Task
Exact reproduction required: the lines below from the line with "- Seamless provisioning" to the line with "## Accelerated onboarding", both ends included, and no others.

Extracted material
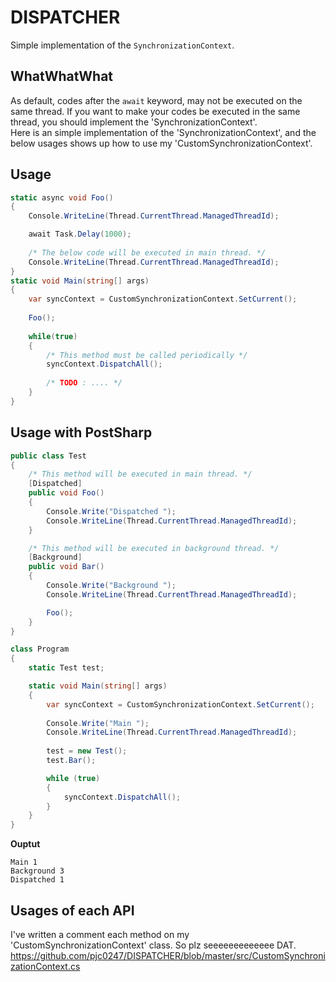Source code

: DISPATCHER
====
Simple implementation of the `SynchronizationContext`.

WhatWhatWhat
----
As default, codes after the `await` keyword, may not be executed on the same thread. If you want to make your codes be executed in the same thread, you should implement the 'SynchronizationContext'.<br>
Here is an simple implementation of the 'SynchronizationContext', and the below usages shows up how to use my 'CustomSynchronizationContext'. 

Usage
----
```c#
static async void Foo()
{
    Console.WriteLine(Thread.CurrentThread.ManagedThreadId);

    await Task.Delay(1000);
    
    /* The below code will be executed in main thread. */
    Console.WriteLine(Thread.CurrentThread.ManagedThreadId);
}
static void Main(string[] args)
{
    var syncContext = CustomSynchronizationContext.SetCurrent();
    
    Foo();
    
    while(true)
    {
        /* This method must be called periodically */
        syncContext.DispatchAll();
        
        /* TODO : .... */
    }
}
```

Usage with PostSharp
----
```c#
public class Test
{
    /* This method will be executed in main thread. */
    [Dispatched]
    public void Foo()
    {
        Console.Write("Dispatched ");
        Console.WriteLine(Thread.CurrentThread.ManagedThreadId);
    }

    /* This method will be executed in background thread. */
    [Background]
    public void Bar()
    {
        Console.Write("Background ");
        Console.WriteLine(Thread.CurrentThread.ManagedThreadId);

        Foo();
    }
}
```
```c#
class Program
{
    static Test test;

    static void Main(string[] args)
    {
        var syncContext = CustomSynchronizationContext.SetCurrent();
        
        Console.Write("Main ");
        Console.WriteLine(Thread.CurrentThread.ManagedThreadId);
        
        test = new Test();
        test.Bar();

        while (true)
        {
            syncContext.DispatchAll();
        }
    }
}
```

__Ouptut__
```
Main 1
Background 3
Dispatched 1
```

Usages of each API
----
I've written a comment each method on my 'CustomSynchronizationContext' class. So plz seeeeeeeeeeeee DAT.
<br>
https://github.com/pjc0247/DISPATCHER/blob/master/src/CustomSynchronizationContext.cs
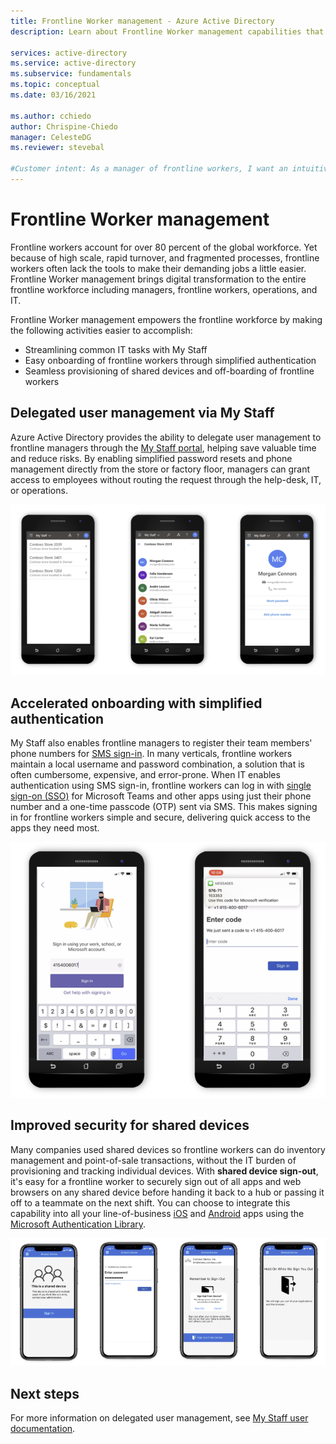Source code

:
 ```yaml
---
title: Frontline Worker management - Azure Active Directory
description: Learn about Frontline Worker management capabilities that are provided via the My Staff portal.

services: active-directory
ms.service: active-directory
ms.subservice: fundamentals
ms.topic: conceptual
ms.date: 03/16/2021

ms.author: cchiedo
author: Chrispine-Chiedo
manager: CelesteDG
ms.reviewer: stevebal

#Customer intent: As a manager of frontline workers, I want an intuitive portal so that I can easily onboard new workers and provision shared devices.
---
```

# Frontline Worker management

Frontline workers account for over 80 percent of the global workforce. Yet because of high scale, rapid turnover, and fragmented processes, frontline workers often lack the tools to make their demanding jobs a little easier. Frontline Worker management brings digital transformation to the entire frontline workforce including managers, frontline workers, operations, and IT.

Frontline Worker management empowers the frontline workforce by making the following activities easier to accomplish:
- Streamlining common IT tasks with My Staff
- Easy onboarding of frontline workers through simplified authentication
- Seamless provisioning of shared devices and off-boarding of frontline workers

## Delegated user management via My Staff

Azure Active Directory provides the ability to delegate user management to frontline managers through the [My Staff portal](../roles/my-staff-configure.md), helping save valuable time and reduce risks. By enabling simplified password resets and phone management directly from the store or factory floor, managers can grant access to employees without routing the request through the help-desk, IT, or operations.

![Delegated user management in the My Staff portal](media/concept-fundamentals-flw/delegated-user-manage.png)

## Accelerated onboarding with simplified authentication

My Staff also enables frontline managers to register their team members' phone numbers for [SMS sign-in](../authentication/howto-authentication-sms-signin.md). In many verticals, frontline workers maintain a local username and password combination, a solution that is often cumbersome, expensive, and error-prone. When IT enables authentication using SMS sign-in, frontline workers can log in with [single sign-on (SSO)](../managed-apps/what-is-single-sign-on.md) for Microsoft Teams and other apps using just their phone number and a one-time passcode (OTP) sent via SMS. This makes signing in for frontline workers simple and secure, delivering quick access to the apps they need most.

![SMS sign-in](media/concept-fundamentals-flw/sms-signin.png)

## Improved security for shared devices

Many companies used shared devices so frontline workers can do inventory management and point-of-sale transactions, without the IT burden of provisioning and tracking individual devices. With **shared device sign-out**, it's easy for a frontline worker to securely sign out of all apps and web browsers on any shared device before handing it back to a hub or passing it off to a teammate on the next shift. You can choose to integrate this capability into all your line-of-business [iOS](../develop/msal-ios-shared-devices.md) and [Android](../develop/msal-android-shared-devices.md) apps using the [Microsoft Authentication Library](../develop/msal-overview.md).

![Shared device sign-out](media/concept-fundamentals-flw/shared-device-signout.png)

## Next steps

For more information on delegated user management, see [My Staff user documentation](../user-help/my-staff-team-manager.md).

Result of the task
- Seamless provisioning of shared devices and off-boarding of frontline workers

## Delegated user management via My Staff

Azure Active Directory provides the ability to delegate user management to frontline managers through the [My Staff portal](../roles/my-staff-configure.md), helping save valuable time and reduce risks. By enabling simplified password resets and phone management directly from the store or factory floor, managers can grant access to employees without routing the request through the help-desk, IT, or operations.

![Delegated user management in the My Staff portal](media/concept-fundamentals-flw/delegated-user-manage.png)

## Accelerated onboarding with simplified authentication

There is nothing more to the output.